### WORK INSTRUCTIONS
Return the data below in full and exactly, except that the pictures are dropped.

PROVIDED ENTRIES: Begin

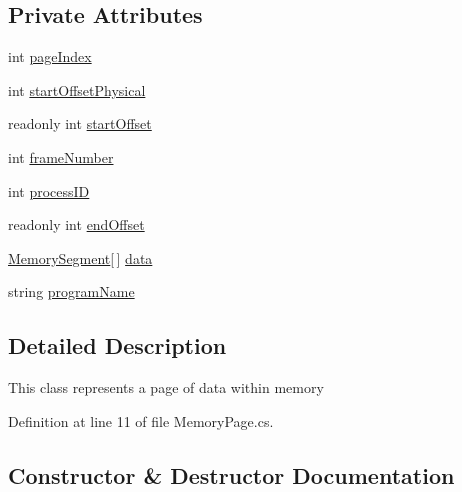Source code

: \subsection*{Private Attributes}
\begin{DoxyCompactItemize}
\item 
int \hyperlink{class_c_p_u___o_s___simulator_1_1_memory_1_1_memory_page_acf60a7bdefab6120fe080854b5f0b38b}{page\+Index}
\item 
int \hyperlink{class_c_p_u___o_s___simulator_1_1_memory_1_1_memory_page_a3cecfb0fe2f91def3db5711180442d44}{start\+Offset\+Physical}
\item 
readonly int \hyperlink{class_c_p_u___o_s___simulator_1_1_memory_1_1_memory_page_a6fe2e28385db19a1968a41efe3df3f38}{start\+Offset}
\item 
int \hyperlink{class_c_p_u___o_s___simulator_1_1_memory_1_1_memory_page_aa2201f66e00641ff4eb07f881ac5413f}{frame\+Number}
\item 
int \hyperlink{class_c_p_u___o_s___simulator_1_1_memory_1_1_memory_page_a9fbfaef488c3267b6db79d40e6ae521b}{process\+I\+D}
\item 
readonly int \hyperlink{class_c_p_u___o_s___simulator_1_1_memory_1_1_memory_page_ae2f8f419909326ce5449d37af9ff7c89}{end\+Offset}
\item 
\hyperlink{class_c_p_u___o_s___simulator_1_1_memory_1_1_memory_segment}{Memory\+Segment}\mbox{[}$\,$\mbox{]} \hyperlink{class_c_p_u___o_s___simulator_1_1_memory_1_1_memory_page_af9ab25101e7920de2344e0fa5ddfaa27}{data}
\item 
string \hyperlink{class_c_p_u___o_s___simulator_1_1_memory_1_1_memory_page_a0607c69f1f03e6c8b63186e0b0f13c3c}{program\+Name}
\end{DoxyCompactItemize}


\subsection{Detailed Description}
This class represents a page of data within memory 



Definition at line 11 of file Memory\+Page.\+cs.



\subsection{Constructor \& Destructor Documentation}
\hypertarget{class_c_p_u___o_s___simulator_1_1_memory_1_1_memory_page_a5befa10c152f468ca7b14157e87a5bd5}{}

PROVIDED ENTRIES: End

### RESPONSE TO THE TASK
Source code

: \subsection*{Private Attributes}
\begin{DoxyCompactItemize}
\item 
int \hyperlink{class_c_p_u___o_s___simulator_1_1_memory_1_1_memory_page_acf60a7bdefab6120fe080854b5f0b38b}{page\+Index}
\item 
int \hyperlink{class_c_p_u___o_s___simulator_1_1_memory_1_1_memory_page_a3cecfb0fe2f91def3db5711180442d44}{start\+Offset\+Physical}
\item 
readonly int \hyperlink{class_c_p_u___o_s___simulator_1_1_memory_1_1_memory_page_a6fe2e28385db19a1968a41efe3df3f38}{start\+Offset}
\item 
int \hyperlink{class_c_p_u___o_s___simulator_1_1_memory_1_1_memory_page_aa2201f66e00641ff4eb07f881ac5413f}{frame\+Number}
\item 
int \hyperlink{class_c_p_u___o_s___simulator_1_1_memory_1_1_memory_page_a9fbfaef488c3267b6db79d40e6ae521b}{process\+I\+D}
\item 
readonly int \hyperlink{class_c_p_u___o_s___simulator_1_1_memory_1_1_memory_page_ae2f8f419909326ce5449d37af9ff7c89}{end\+Offset}
\item 
\hyperlink{class_c_p_u___o_s___simulator_1_1_memory_1_1_memory_segment}{Memory\+Segment}\mbox{[}$\,$\mbox{]} \hyperlink{class_c_p_u___o_s___simulator_1_1_memory_1_1_memory_page_af9ab25101e7920de2344e0fa5ddfaa27}{data}
\item 
string \hyperlink{class_c_p_u___o_s___simulator_1_1_memory_1_1_memory_page_a0607c69f1f03e6c8b63186e0b0f13c3c}{program\+Name}
\end{DoxyCompactItemize}


\subsection{Detailed Description}
This class represents a page of data within memory 



Definition at line 11 of file Memory\+Page.\+cs.



\subsection{Constructor \& Destructor Documentation}
\hypertarget{class_c_p_u___o_s___simulator_1_1_memory_1_1_memory_page_a5befa10c152f468ca7b14157e87a5bd5}{}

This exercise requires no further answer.